(Dataset records)
Segment Open

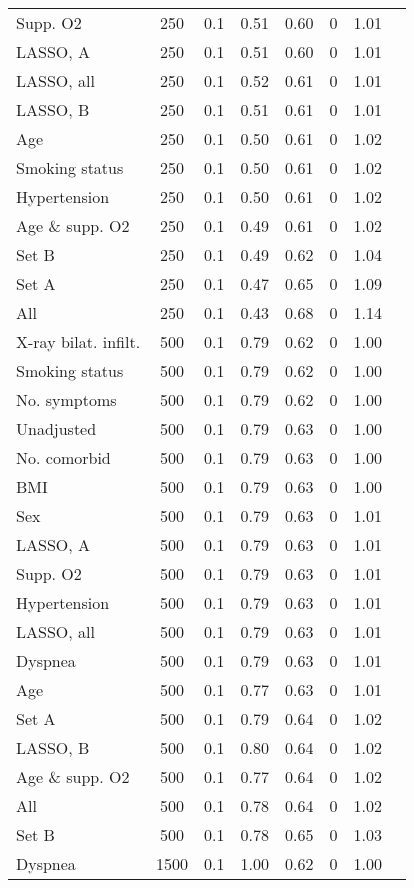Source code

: \documentclass{article}
\begin{document}
{\begin{longtable}{lccccccc}
Supp. O2 & 250 & 0.1 & 0.51 & 0.60 & 0 & 1.01\\
LASSO, A & 250 & 0.1 & 0.51 & 0.60 & 0 & 1.01\\
LASSO, all & 250 & 0.1 & 0.52 & 0.61 & 0 & 1.01\\
LASSO, B & 250 & 0.1 & 0.51 & 0.61 & 0 & 1.01\\
Age & 250 & 0.1 & 0.50 & 0.61 & 0 & 1.02\\
Smoking status & 250 & 0.1 & 0.50 & 0.61 & 0 & 1.02\\
Hypertension & 250 & 0.1 & 0.50 & 0.61 & 0 & 1.02\\
Age \& supp. O2 & 250 & 0.1 & 0.49 & 0.61 & 0 & 1.02\\
Set B & 250 & 0.1 & 0.49 & 0.62 & 0 & 1.04\\
Set A & 250 & 0.1 & 0.47 & 0.65 & 0 & 1.09\\
All & 250 & 0.1 & 0.43 & 0.68 & 0 & 1.14\\ \midrule
X-ray bilat. infilt. & 500 & 0.1 & 0.79 & 0.62 & 0 & 1.00\\
Smoking status & 500 & 0.1 & 0.79 & 0.62 & 0 & 1.00\\
No. symptoms & 500 & 0.1 & 0.79 & 0.62 & 0 & 1.00\\
Unadjusted & 500 & 0.1 & 0.79 & 0.63 & 0 & 1.00\\
No. comorbid & 500 & 0.1 & 0.79 & 0.63 & 0 & 1.00\\
BMI & 500 & 0.1 & 0.79 & 0.63 & 0 & 1.00\\
Sex & 500 & 0.1 & 0.79 & 0.63 & 0 & 1.01\\
LASSO, A & 500 & 0.1 & 0.79 & 0.63 & 0 & 1.01\\
Supp. O2 & 500 & 0.1 & 0.79 & 0.63 & 0 & 1.01\\
Hypertension & 500 & 0.1 & 0.79 & 0.63 & 0 & 1.01\\
LASSO, all & 500 & 0.1 & 0.79 & 0.63 & 0 & 1.01\\
Dyspnea & 500 & 0.1 & 0.79 & 0.63 & 0 & 1.01\\
Age & 500 & 0.1 & 0.77 & 0.63 & 0 & 1.01\\
Set A & 500 & 0.1 & 0.79 & 0.64 & 0 & 1.02\\
LASSO, B & 500 & 0.1 & 0.80 & 0.64 & 0 & 1.02\\
Age \& supp. O2 & 500 & 0.1 & 0.77 & 0.64 & 0 & 1.02\\
All & 500 & 0.1 & 0.78 & 0.64 & 0 & 1.02\\
Set B & 500 & 0.1 & 0.78 & 0.65 & 0 & 1.03\\ \midrule
Dyspnea & 1500 & 0.1 & 1.00 & 0.62 & 0 & 1.00\\

\end{longtable}}
\end{document}
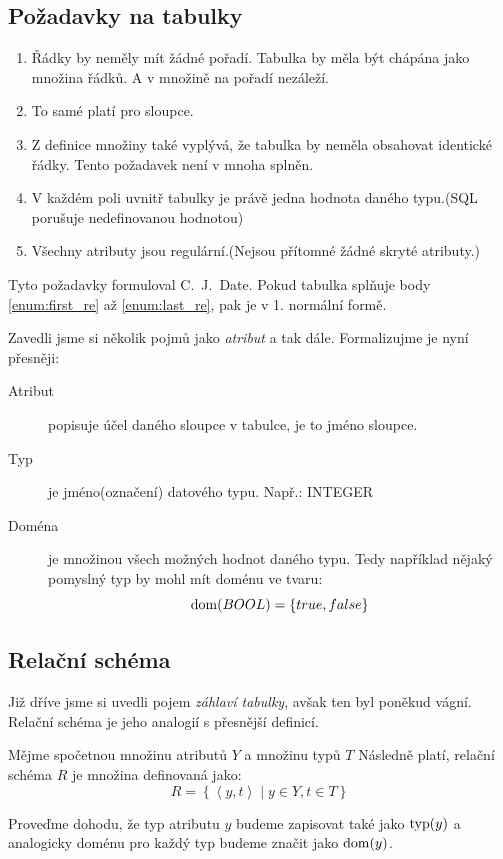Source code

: \subsection{Požadavky na tabulky}
\begin{enumerate}
\item\label{enum:first_re} Řádky by neměly mít žádné pořadí. Tabulka by měla být chápána jako množina řádků. A v množině na pořadí nezáleží.
\item To samé platí pro sloupce.
\item Z definice množiny také vyplývá, že tabulka by neměla obsahovat identické řádky. Tento požadavek není v mnoha  splněn.
\item V každém poli uvnitř tabulky je právě jedna hodnota daného typu.(SQL porušuje nedefinovanou hodnotou)
\item\label{enum:last_re} Všechny atributy jsou regulární.(Nejsou přítomné žádné skryté atributy.)
\end{enumerate}
Tyto požadavky formuloval C.~J.~Date.
Pokud tabulka splňuje body \ref{enum:first_re} až \ref{enum:last_re}, pak je v 1. normální formě.

Zavedli jsme si několik pojmů jako \textit{atribut} a tak dále. Formalizujme je nyní přesněji:
\begin{description}
\item[Atribut] popisuje účel daného sloupce v tabulce, je to jméno sloupce.
\item[Typ] je jméno(označení) datového typu. Např.: INTEGER
\item[Doména] je množinou všech možných hodnot daného typu. Tedy například nějaký pomyslný typ by mohl mít doménu ve tvaru: $$
\operatorname{dom}(BOOL) = \left\{ true, false \right\}
$$
\end{description}

\subsection{Relační schéma}
Již dříve jsme si uvedli pojem \textit{záhlaví tabulky}, avšak ten byl poněkud vágní. Relační schéma je jeho analogií s přesnější definicí.
\begin{uptheorem}
Mějme spočetnou množinu atributů $Y$ a množinu typů $T$ Následně platí, relační schéma $R$ je množina definovaná jako:
$$
R = \left\{ \left\langle y, t \right\rangle \; | \; y \in Y, t \in T \right\}
$$
\end{uptheorem}
Proveďme dohodu, že typ atributu $y$ budeme zapisovat také jako $\operatorname{typ}(y)$ a analogicky doménu pro každý typ budeme značit jako $\operatorname{dom}(y)$.

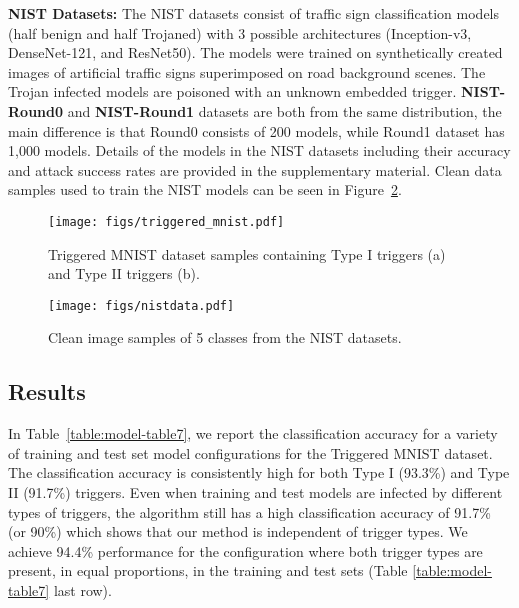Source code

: \documentclass{article}
\begin{document}
\textbf{NIST Datasets:}
The NIST datasets consist of traffic sign classification models (half benign and half Trojaned) with 3 possible architectures (Inception-v3, DenseNet-121, and ResNet50). The models were trained on synthetically created images of artificial traffic signs superimposed on road background scenes. The Trojan infected models are poisoned with an unknown embedded trigger. \textbf{NIST-Round0} and \textbf{NIST-Round1} datasets are both from the same distribution, the main difference is that Round0 consists of 200 models, while Round1 dataset has 1,000 models. Details of the  models in the NIST datasets including their accuracy and attack success rates are provided in the supplementary material. Clean data samples used to train the NIST models can be seen in Figure~\ref{fig:NISTdata}.


\begin{figure}[h!]
\centering
\texttt{[image: figs/triggered\_mnist.pdf]}
\vspace{-3mm}
\caption{Triggered MNIST dataset samples containing Type I triggers (a) and Type II triggers (b).}
\label{fig:trigger}
\vspace{-3mm}
\end{figure}


\begin{figure}[h!]
\centering
\texttt{[image: figs/nistdata.pdf]}
\vspace{-3mm}
\caption{Clean image samples of 5 classes from the NIST datasets.}
\label{fig:NISTdata}
\vspace{-3mm}
\end{figure}








    













\vspace{-3mm}
\subsection{Results}
\vspace{-2mm}

In Table~\ref{table:model-table7}, we report the classification accuracy for a variety of training and test set model configurations for the Triggered MNIST dataset. The classification accuracy is consistently  high for both Type I (93.3\%) and Type II (91.7\%) triggers. Even when training and test models are infected by different types of triggers, the algorithm still has a high classification accuracy of 91.7\% (or 90\%) which shows that our method is independent of trigger types. We achieve 94.4\% performance for the configuration where both  trigger types are present, in equal proportions, in the training and test sets (Table \ref{table:model-table7} last row). 
\end{document}
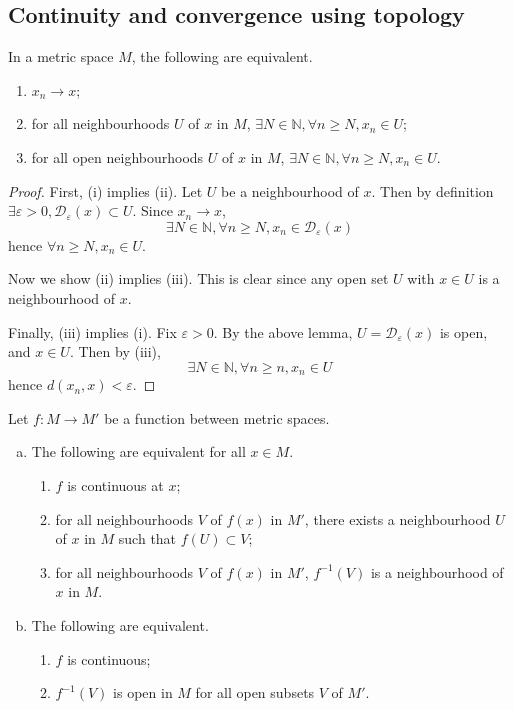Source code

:\subsection{Continuity and convergence using topology}
\begin{proposition}
	In a metric space \( M \), the following are equivalent.
	\begin{enumerate}
		\item \( x_n \to x \);
		\item for all neighbourhoods \( U \) of \( x \) in \( M \), \( \exists N \in \mathbb N, \forall n \geq N, x_n \in U \);
		\item for all open neighbourhoods \( U \) of \( x \) in \( M \), \( \exists N \in \mathbb N, \forall n \geq N, x_n \in U \).
	\end{enumerate}
\end{proposition}
\begin{proof}
	First, (i) implies (ii).
	Let \( U \) be a neighbourhood of \( x \).
	Then by definition \( \exists \varepsilon > 0, \mathcal D_\varepsilon(x) \subset U \).
	Since \( x_n \to x \),
	\[
		\exists N \in \mathbb N, \forall n \geq N, x_n \in \mathcal D_\varepsilon(x)
	\]
	hence \( \forall n \geq N, x_n \in U \).

	Now we show (ii) implies (iii).
	This is clear since any open set \( U \) with \( x \in U \) is a neighbourhood of \( x \).

	Finally, (iii) implies (i).
	Fix \( \varepsilon > 0 \).
	By the above lemma, \( U = \mathcal D_\varepsilon(x) \) is open, and \( x \in U \).
	Then by (iii),
	\[
		\exists N \in \mathbb N, \forall n \geq n, x_n \in U
	\]
	hence \( d(x_n, x) < \varepsilon \).
\end{proof}
\begin{proposition}
	Let \( f \colon M \to M' \) be a function between metric spaces.
	\begin{enumerate}[(a)]
		\item The following are equivalent for all \( x \in M \).
		      \begin{enumerate}
			      \item \( f \) is continuous at \( x \);
			      \item for all neighbourhoods \( V \) of \( f(x) \) in \( M' \), there exists a neighbourhood \( U \) of \( x \) in \( M \) such that \( f(U) \subset V \);
			      \item for all neighbourhoods \( V \) of \( f(x) \) in \( M' \), \( f^{-1}(V) \) is a neighbourhood of \( x \) in \( M \).
		      \end{enumerate}
		\item The following are equivalent.
		      \begin{enumerate}
			      \item \( f \) is continuous;
			      \item \( f^{-1}(V) \) is open in \( M \) for all open subsets \( V \) of \( M' \).
		      \end{enumerate}
	\end{enumerate}
\end{proposition}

Segment Closed

▶ **Work to be completed**
In the entries above, the lines between the one holding "x_n \in \mathcal D_\varepsilon(x)" and the one holding "By the above", inclusive, are to be printed exactly as written, and those alone.

▶ **Response box**
		\exists N \in \mathbb N, \forall n \geq N, x_n \in \mathcal D_\varepsilon(x)
	\]
	hence \( \forall n \geq N, x_n \in U \).

	Now we show (ii) implies (iii).
	This is clear since any open set \( U \) with \( x \in U \) is a neighbourhood of \( x \).

	Finally, (iii) implies (i).
	Fix \( \varepsilon > 0 \).
	By the above lemma, \( U = \mathcal D_\varepsilon(x) \) is open, and \( x \in U \).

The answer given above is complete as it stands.